→ **What is required**:
Check every line of the data for the string "interval" and copy the ones that have it.

[Saved data entries]
_ _ _

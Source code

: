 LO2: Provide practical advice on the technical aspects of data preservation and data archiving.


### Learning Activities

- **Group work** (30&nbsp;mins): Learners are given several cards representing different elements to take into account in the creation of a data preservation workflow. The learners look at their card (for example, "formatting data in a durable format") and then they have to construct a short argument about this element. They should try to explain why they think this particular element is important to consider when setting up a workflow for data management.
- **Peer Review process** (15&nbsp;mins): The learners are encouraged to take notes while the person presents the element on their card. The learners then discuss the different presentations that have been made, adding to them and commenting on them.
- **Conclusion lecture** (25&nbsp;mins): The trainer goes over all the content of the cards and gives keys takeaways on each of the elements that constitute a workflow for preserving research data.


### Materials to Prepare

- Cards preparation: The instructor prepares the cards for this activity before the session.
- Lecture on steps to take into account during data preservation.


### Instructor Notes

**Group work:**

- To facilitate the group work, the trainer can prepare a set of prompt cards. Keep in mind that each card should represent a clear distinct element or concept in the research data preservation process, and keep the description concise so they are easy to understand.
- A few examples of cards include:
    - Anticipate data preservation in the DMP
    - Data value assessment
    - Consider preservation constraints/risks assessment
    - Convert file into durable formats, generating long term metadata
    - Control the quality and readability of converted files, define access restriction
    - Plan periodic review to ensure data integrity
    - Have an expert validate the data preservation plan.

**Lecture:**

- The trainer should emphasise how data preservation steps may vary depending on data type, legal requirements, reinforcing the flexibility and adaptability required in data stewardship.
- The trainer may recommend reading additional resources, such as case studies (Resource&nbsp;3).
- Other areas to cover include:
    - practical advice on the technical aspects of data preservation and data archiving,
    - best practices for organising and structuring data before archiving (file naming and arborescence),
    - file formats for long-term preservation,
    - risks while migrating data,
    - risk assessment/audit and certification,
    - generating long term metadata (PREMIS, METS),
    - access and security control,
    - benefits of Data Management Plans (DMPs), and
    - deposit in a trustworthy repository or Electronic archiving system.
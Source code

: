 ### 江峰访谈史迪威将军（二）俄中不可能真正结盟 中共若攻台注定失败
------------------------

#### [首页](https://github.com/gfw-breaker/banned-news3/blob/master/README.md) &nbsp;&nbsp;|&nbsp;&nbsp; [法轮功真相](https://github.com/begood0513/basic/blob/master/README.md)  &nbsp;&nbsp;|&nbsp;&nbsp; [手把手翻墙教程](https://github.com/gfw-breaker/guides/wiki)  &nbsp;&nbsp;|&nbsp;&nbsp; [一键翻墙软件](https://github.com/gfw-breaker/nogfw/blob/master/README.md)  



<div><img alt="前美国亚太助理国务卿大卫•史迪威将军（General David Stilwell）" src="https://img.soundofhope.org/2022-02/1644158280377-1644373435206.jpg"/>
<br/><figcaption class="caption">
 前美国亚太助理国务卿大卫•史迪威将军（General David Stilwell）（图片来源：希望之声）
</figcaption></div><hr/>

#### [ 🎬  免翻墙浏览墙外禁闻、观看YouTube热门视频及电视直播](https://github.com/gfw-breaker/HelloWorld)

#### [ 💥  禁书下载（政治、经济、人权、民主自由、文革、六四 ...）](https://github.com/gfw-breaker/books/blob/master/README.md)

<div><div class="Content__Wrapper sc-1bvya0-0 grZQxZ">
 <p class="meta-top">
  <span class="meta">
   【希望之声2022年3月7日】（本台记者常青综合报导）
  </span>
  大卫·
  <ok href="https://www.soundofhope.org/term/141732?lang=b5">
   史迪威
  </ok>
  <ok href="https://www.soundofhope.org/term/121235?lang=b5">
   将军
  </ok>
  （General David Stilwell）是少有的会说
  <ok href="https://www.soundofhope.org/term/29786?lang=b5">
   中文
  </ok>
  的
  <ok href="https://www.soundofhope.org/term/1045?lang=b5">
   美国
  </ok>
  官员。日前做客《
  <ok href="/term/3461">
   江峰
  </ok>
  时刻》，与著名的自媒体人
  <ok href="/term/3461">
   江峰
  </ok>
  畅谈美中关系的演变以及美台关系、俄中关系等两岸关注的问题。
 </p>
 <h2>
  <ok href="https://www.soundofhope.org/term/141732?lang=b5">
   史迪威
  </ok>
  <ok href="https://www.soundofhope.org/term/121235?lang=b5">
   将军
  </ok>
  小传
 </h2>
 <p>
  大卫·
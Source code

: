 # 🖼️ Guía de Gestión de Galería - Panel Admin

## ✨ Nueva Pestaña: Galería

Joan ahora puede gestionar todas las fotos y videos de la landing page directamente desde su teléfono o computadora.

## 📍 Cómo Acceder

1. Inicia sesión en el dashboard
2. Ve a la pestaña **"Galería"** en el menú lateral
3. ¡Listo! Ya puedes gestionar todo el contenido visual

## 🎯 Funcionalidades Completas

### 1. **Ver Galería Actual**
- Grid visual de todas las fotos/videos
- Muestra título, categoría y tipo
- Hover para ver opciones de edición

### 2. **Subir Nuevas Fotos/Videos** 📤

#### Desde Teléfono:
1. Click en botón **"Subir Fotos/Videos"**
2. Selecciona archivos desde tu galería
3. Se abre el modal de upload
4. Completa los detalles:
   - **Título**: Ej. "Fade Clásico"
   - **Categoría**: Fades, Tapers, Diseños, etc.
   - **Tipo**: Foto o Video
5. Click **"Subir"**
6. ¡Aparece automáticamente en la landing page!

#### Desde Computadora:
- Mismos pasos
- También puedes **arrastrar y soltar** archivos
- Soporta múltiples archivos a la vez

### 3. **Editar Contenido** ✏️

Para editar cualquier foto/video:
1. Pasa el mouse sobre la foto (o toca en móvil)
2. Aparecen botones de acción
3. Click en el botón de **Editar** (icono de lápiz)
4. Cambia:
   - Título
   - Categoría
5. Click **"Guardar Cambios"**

_ _ _

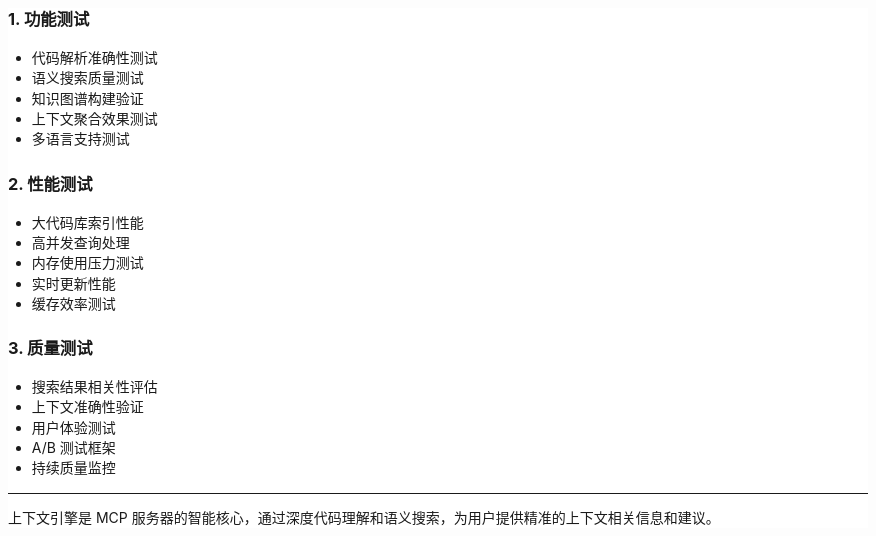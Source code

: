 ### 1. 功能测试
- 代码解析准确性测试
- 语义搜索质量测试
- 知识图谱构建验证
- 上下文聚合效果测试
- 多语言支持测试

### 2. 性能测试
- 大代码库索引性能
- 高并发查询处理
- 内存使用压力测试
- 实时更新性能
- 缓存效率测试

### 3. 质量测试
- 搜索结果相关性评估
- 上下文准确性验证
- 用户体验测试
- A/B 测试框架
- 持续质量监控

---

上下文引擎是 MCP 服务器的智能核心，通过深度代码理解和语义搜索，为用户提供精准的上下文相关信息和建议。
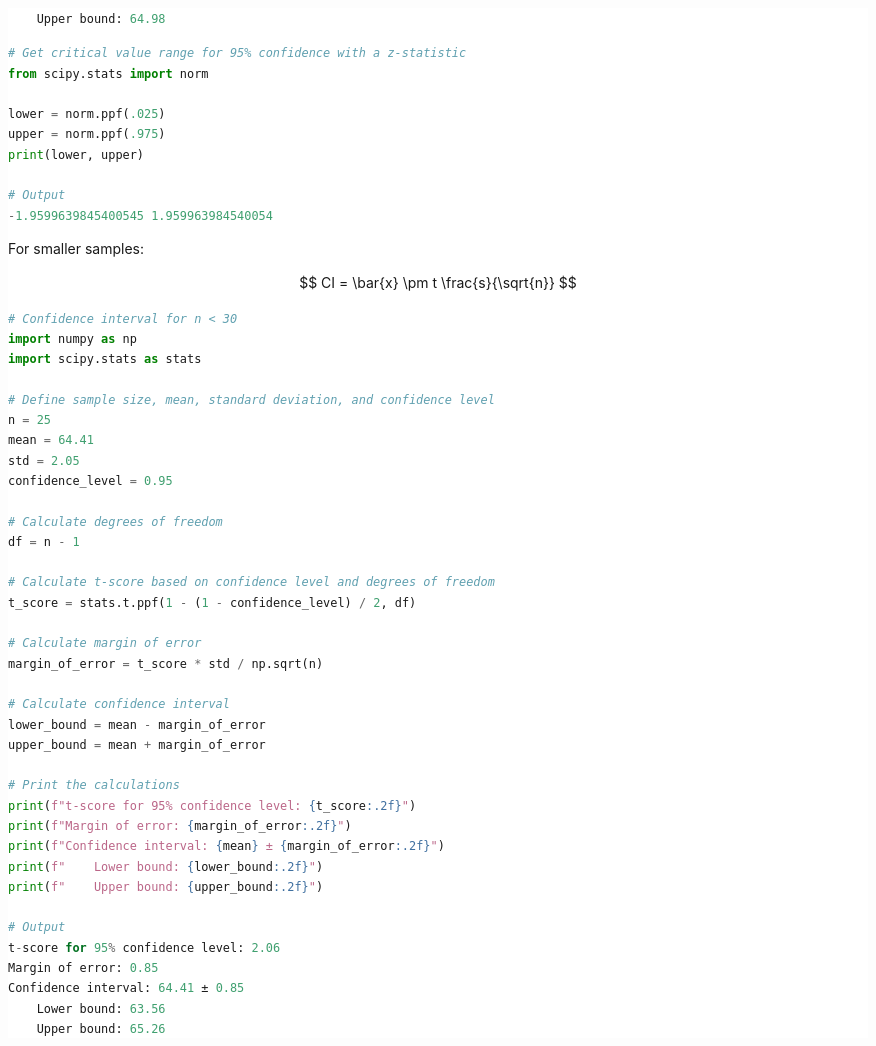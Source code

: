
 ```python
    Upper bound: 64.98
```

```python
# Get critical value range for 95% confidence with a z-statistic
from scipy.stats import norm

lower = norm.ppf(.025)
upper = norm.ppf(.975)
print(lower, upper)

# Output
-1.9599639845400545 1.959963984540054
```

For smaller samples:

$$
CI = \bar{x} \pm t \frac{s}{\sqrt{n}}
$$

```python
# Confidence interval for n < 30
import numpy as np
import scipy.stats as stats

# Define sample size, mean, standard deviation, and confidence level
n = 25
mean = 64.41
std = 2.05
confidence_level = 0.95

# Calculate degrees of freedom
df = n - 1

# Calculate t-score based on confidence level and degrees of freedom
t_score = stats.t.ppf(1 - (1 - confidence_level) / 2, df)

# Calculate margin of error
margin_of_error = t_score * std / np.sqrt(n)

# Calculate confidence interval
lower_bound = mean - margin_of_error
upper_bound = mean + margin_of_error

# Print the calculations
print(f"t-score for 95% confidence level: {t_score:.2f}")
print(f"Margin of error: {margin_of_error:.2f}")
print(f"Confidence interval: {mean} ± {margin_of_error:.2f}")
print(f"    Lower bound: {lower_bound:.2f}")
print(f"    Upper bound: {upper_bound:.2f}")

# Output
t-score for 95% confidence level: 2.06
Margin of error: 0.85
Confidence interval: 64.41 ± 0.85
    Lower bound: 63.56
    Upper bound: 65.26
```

_ _ _

→ **Output for this task**:
# Confidence interval for n < 30
# Calculate confidence interval
print(f"Confidence interval: {mean} ± {margin_of_error:.2f}")
Confidence interval: 64.41 ± 0.85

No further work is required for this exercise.